Stored data entries:
== == ==

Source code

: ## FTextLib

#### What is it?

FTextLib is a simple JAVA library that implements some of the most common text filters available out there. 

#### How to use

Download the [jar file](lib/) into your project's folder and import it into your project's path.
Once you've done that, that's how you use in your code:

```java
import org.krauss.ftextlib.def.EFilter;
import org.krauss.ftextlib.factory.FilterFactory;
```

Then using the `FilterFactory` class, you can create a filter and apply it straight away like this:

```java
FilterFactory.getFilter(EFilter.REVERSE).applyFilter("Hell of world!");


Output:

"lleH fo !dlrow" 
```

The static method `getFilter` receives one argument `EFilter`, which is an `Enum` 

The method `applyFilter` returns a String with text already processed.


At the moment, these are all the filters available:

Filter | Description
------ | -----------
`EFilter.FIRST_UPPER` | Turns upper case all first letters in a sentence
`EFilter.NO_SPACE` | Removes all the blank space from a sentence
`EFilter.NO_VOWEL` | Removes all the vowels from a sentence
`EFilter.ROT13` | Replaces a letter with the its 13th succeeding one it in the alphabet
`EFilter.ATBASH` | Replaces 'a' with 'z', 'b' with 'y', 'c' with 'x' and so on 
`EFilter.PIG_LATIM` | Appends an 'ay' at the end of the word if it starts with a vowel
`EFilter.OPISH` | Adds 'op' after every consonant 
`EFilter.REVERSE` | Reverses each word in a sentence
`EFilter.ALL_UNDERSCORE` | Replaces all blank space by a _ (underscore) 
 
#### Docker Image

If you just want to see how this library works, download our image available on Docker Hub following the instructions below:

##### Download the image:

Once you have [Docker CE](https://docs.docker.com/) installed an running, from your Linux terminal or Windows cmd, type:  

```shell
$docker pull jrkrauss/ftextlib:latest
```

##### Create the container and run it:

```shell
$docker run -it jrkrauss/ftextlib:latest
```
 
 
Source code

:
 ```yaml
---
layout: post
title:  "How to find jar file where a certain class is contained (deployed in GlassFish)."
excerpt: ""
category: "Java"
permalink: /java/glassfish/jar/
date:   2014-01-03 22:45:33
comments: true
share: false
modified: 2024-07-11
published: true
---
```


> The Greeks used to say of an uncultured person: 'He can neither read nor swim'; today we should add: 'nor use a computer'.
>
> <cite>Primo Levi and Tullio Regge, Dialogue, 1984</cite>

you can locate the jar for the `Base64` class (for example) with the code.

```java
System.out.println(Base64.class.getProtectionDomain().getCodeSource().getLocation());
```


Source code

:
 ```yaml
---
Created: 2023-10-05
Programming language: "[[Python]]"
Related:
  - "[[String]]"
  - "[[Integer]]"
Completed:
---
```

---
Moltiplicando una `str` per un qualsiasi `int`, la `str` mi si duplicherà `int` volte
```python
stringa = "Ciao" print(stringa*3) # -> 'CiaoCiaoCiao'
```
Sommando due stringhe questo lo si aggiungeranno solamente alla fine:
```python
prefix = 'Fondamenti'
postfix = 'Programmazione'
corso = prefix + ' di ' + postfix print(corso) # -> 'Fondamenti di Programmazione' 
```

== == ==

Please return the lines above exactly, from the first one down to the line with "with 'x' and so on", and stop after that line.

Source code

: ## FTextLib

#### What is it?

FTextLib is a simple JAVA library that implements some of the most common text filters available out there. 

#### How to use

Download the [jar file](lib/) into your project's folder and import it into your project's path.
Once you've done that, that's how you use in your code:

```java
import org.krauss.ftextlib.def.EFilter;
import org.krauss.ftextlib.factory.FilterFactory;
```

Then using the `FilterFactory` class, you can create a filter and apply it straight away like this:

```java
FilterFactory.getFilter(EFilter.REVERSE).applyFilter("Hell of world!");


Output:

"lleH fo !dlrow" 
```

The static method `getFilter` receives one argument `EFilter`, which is an `Enum` 

The method `applyFilter` returns a String with text already processed.


At the moment, these are all the filters available:

Filter | Description
------ | -----------
`EFilter.FIRST_UPPER` | Turns upper case all first letters in a sentence
`EFilter.NO_SPACE` | Removes all the blank space from a sentence
`EFilter.NO_VOWEL` | Removes all the vowels from a sentence
`EFilter.ROT13` | Replaces a letter with the its 13th succeeding one it in the alphabet
`EFilter.ATBASH` | Replaces 'a' with 'z', 'b' with 'y', 'c' with 'x' and so on 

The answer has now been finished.